Karena berorientasi bisnis, Bulog tidak diutamakan untuk menyuplai beras pada program tersebut. Alhasil program BPNT pun hanya diciptakan untuk mengakomodir kebutuhan para pelaku usaha swasta yang haus akan keuntungan besar.
Padahal, menurut pria yang akrab disapa Buwas itu, sesuai namanya, BPNT adalah program bantuan, murni untuk kepentingan rakyat yang semestinya tidak memperhitungkan laba rugi.
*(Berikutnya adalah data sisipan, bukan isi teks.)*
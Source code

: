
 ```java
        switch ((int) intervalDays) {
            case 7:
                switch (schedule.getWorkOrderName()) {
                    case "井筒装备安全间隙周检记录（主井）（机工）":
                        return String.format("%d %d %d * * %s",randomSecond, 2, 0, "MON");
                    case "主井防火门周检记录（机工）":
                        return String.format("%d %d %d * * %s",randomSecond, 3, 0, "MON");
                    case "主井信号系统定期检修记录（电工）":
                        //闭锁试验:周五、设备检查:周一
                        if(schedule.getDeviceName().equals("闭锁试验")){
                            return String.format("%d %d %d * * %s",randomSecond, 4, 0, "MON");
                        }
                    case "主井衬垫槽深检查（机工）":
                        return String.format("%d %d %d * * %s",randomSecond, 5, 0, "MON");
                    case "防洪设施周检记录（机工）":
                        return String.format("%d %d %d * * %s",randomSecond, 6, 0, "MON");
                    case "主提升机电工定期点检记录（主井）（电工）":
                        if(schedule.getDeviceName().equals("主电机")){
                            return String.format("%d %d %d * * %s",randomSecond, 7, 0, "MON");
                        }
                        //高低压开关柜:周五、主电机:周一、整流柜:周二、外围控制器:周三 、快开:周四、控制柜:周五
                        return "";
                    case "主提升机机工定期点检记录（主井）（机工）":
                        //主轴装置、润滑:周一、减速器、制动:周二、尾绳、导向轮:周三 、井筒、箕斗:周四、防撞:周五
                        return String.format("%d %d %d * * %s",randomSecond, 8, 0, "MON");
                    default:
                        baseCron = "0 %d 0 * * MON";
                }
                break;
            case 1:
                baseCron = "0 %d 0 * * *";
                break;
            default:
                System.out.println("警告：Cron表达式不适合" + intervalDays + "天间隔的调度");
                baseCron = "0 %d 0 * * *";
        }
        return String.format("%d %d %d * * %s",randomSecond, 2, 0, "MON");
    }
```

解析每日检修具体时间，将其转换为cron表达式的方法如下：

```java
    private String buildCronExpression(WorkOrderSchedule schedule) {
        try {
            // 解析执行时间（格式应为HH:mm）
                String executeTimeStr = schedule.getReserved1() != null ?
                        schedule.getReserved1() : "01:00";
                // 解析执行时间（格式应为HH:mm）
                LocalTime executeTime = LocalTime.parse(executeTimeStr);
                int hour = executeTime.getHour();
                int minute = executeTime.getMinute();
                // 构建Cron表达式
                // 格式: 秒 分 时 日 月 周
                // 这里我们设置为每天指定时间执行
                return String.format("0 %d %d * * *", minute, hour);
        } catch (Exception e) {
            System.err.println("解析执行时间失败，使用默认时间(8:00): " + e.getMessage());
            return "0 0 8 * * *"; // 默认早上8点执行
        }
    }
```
Selain penyaluran, Bulog pun hadir untuk mengatasi penyerapan gabah petani dari keterpurukan harga saat panen raya.
"Tapi mereka lupa kalau ini tugas, pengabdian kepada negara. Mereka berpikir ini hanya soal bisnis. Akhirnya mereka kerja sama dengan penyuplai swasta," ujar Budi ditemui di gedung Bulog Corporate University, Jakarta Selatan, Selasa, 2 Juli 2019.
Jika mengedepankan kepentingan negara, ia mengatakan semestinya beras untuk program BPNT disuplai Perum Bulog. Pasalnya, sebagian besar beras yang dimiliki Bulog berasal dari rakyat dan program bantuan juga sepenuhnya untuk rakyat.
"Tapi kan ada yang pemahamannya tidak seperti itu. Ada tarik ulur di kementerian terkait, padahal Bulog itu bertugas untuk negara, kita tidak punya kepentingan apa-apa," ucapnya.
Selain itu, semangat untuk terus mendukung penuh dalam menjaga ketahanan pangan nasional. Sehingga penyerapan dan penyaluran pangan perlu seimbang.
"Bulog itu berkaitan dengan lembaga dan kementrian yang lain, kalau tidak sinergi tidak akan berhasil dan sistem ini harus terbangun," tuturnya.
Program BPNT sendiri digagas oleh Kementerian Sosial sebagai pengganti program Bantuan Sosial Beras Sejahtera (Rastra). Saat itu seluruh beras yang disuplai berasal dari Bulog sehingga tidak ada celah bagi pihak lain masuk, terlibat dan mengambil keuntungan di dalamnya.